**Problem requirements**
Search the data for "nghĩa" and copy every matching line.

**Data provided**
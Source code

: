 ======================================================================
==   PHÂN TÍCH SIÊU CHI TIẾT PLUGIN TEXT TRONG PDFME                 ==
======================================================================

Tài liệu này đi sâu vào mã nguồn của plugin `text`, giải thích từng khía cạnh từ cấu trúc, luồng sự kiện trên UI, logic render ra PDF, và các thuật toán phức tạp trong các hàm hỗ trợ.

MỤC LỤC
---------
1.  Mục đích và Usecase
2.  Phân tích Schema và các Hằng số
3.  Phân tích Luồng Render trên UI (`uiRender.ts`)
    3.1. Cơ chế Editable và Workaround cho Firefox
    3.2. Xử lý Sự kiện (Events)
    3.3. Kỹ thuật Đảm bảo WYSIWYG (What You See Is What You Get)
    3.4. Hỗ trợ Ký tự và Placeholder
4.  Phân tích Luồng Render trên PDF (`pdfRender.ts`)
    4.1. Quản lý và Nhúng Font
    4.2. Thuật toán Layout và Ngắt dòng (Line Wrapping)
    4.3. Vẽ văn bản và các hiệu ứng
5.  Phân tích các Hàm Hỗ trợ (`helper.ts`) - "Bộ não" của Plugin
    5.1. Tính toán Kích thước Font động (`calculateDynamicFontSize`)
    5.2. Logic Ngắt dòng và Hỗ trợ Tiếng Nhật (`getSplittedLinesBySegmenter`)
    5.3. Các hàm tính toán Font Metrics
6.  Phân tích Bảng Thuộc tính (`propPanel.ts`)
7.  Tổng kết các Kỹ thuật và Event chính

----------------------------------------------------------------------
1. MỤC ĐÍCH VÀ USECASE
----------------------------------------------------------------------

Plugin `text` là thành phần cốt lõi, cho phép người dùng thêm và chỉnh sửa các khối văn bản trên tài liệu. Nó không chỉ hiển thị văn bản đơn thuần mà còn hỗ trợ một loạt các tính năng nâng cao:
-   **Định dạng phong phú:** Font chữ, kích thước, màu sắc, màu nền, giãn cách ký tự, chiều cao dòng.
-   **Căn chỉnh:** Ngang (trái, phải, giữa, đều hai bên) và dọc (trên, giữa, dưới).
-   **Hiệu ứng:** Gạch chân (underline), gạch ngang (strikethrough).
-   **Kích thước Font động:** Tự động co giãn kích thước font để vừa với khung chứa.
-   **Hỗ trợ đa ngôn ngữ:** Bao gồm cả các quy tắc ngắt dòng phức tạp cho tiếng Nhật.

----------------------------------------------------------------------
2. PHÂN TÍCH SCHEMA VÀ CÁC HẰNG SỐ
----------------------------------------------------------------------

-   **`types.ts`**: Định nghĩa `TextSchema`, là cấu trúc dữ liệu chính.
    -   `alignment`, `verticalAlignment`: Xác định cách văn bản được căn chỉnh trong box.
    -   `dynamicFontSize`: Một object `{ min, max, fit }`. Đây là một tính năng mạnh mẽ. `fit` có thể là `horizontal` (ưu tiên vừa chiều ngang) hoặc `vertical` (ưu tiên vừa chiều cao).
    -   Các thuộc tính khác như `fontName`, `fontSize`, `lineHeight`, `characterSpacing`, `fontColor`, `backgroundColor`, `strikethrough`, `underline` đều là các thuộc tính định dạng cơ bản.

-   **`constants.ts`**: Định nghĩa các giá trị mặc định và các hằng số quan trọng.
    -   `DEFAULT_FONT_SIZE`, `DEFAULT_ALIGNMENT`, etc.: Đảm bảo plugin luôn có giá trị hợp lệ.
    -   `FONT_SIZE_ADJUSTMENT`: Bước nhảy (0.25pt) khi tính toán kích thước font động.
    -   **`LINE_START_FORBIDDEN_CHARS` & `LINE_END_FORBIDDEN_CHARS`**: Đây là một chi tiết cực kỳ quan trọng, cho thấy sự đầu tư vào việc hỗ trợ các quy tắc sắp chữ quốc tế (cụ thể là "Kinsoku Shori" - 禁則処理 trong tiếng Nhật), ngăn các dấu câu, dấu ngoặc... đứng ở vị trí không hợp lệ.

**Task answer**
-   **`types.ts`**: Định nghĩa `TextSchema`, là cấu trúc dữ liệu chính.
-   **`constants.ts`**: Định nghĩa các giá trị mặc định và các hằng số quan trọng.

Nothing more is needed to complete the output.